BEGIN

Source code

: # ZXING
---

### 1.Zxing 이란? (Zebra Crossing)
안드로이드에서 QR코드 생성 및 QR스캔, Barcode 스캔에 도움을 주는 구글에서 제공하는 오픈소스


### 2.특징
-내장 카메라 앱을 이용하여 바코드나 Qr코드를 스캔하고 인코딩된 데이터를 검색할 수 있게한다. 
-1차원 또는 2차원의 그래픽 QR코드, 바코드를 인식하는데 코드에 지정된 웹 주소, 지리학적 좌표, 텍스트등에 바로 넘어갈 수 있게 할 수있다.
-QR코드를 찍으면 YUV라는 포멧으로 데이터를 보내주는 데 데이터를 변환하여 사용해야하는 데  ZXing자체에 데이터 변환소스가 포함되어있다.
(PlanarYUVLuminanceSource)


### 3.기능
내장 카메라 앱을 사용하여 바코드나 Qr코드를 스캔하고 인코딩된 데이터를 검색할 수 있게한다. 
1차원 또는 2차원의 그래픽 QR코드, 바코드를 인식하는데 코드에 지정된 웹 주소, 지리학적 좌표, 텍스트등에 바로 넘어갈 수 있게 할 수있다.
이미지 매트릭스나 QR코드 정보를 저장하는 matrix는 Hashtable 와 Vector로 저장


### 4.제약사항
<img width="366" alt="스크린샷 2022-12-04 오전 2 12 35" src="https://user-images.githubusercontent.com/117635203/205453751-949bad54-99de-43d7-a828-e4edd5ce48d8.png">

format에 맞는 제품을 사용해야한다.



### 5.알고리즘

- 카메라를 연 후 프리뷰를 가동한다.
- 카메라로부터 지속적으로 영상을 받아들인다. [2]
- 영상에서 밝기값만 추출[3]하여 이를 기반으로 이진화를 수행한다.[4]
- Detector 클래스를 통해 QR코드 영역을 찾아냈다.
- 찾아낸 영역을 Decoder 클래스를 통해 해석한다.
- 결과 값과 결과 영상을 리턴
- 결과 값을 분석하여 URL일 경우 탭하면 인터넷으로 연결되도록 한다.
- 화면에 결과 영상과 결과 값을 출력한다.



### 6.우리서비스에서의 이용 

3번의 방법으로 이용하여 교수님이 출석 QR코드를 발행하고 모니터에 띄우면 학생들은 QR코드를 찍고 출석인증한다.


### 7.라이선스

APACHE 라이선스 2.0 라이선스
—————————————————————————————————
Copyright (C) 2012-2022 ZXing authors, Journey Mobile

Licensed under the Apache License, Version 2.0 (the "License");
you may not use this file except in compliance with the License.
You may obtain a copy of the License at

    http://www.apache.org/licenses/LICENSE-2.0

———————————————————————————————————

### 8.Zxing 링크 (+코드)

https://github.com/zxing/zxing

END

Exercise - Print the complete listing again, exactly as it stands.

Answer section -
Source code

: # ZXING
---

### 1.Zxing 이란? (Zebra Crossing)
안드로이드에서 QR코드 생성 및 QR스캔, Barcode 스캔에 도움을 주는 구글에서 제공하는 오픈소스


### 2.특징
-내장 카메라 앱을 이용하여 바코드나 Qr코드를 스캔하고 인코딩된 데이터를 검색할 수 있게한다. 
-1차원 또는 2차원의 그래픽 QR코드, 바코드를 인식하는데 코드에 지정된 웹 주소, 지리학적 좌표, 텍스트등에 바로 넘어갈 수 있게 할 수있다.
-QR코드를 찍으면 YUV라는 포멧으로 데이터를 보내주는 데 데이터를 변환하여 사용해야하는 데  ZXing자체에 데이터 변환소스가 포함되어있다.
(PlanarYUVLuminanceSource)


### 3.기능
내장 카메라 앱을 사용하여 바코드나 Qr코드를 스캔하고 인코딩된 데이터를 검색할 수 있게한다. 
1차원 또는 2차원의 그래픽 QR코드, 바코드를 인식하는데 코드에 지정된 웹 주소, 지리학적 좌표, 텍스트등에 바로 넘어갈 수 있게 할 수있다.
이미지 매트릭스나 QR코드 정보를 저장하는 matrix는 Hashtable 와 Vector로 저장


### 4.제약사항
<img width="366" alt="스크린샷 2022-12-04 오전 2 12 35" src="https://user-images.githubusercontent.com/117635203/205453751-949bad54-99de-43d7-a828-e4edd5ce48d8.png">

format에 맞는 제품을 사용해야한다.



### 5.알고리즘

- 카메라를 연 후 프리뷰를 가동한다.
- 카메라로부터 지속적으로 영상을 받아들인다. [2]
- 영상에서 밝기값만 추출[3]하여 이를 기반으로 이진화를 수행한다.[4]
- Detector 클래스를 통해 QR코드 영역을 찾아냈다.
- 찾아낸 영역을 Decoder 클래스를 통해 해석한다.
- 결과 값과 결과 영상을 리턴
- 결과 값을 분석하여 URL일 경우 탭하면 인터넷으로 연결되도록 한다.
- 화면에 결과 영상과 결과 값을 출력한다.



### 6.우리서비스에서의 이용 

3번의 방법으로 이용하여 교수님이 출석 QR코드를 발행하고 모니터에 띄우면 학생들은 QR코드를 찍고 출석인증한다.


### 7.라이선스

APACHE 라이선스 2.0 라이선스
—————————————————————————————————
Copyright (C) 2012-2022 ZXing authors, Journey Mobile

Licensed under the Apache License, Version 2.0 (the "License");
you may not use this file except in compliance with the License.
You may obtain a copy of the License at

    http://www.apache.org/licenses/LICENSE-2.0

———————————————————————————————————

### 8.Zxing 링크 (+코드)

https://github.com/zxing/zxing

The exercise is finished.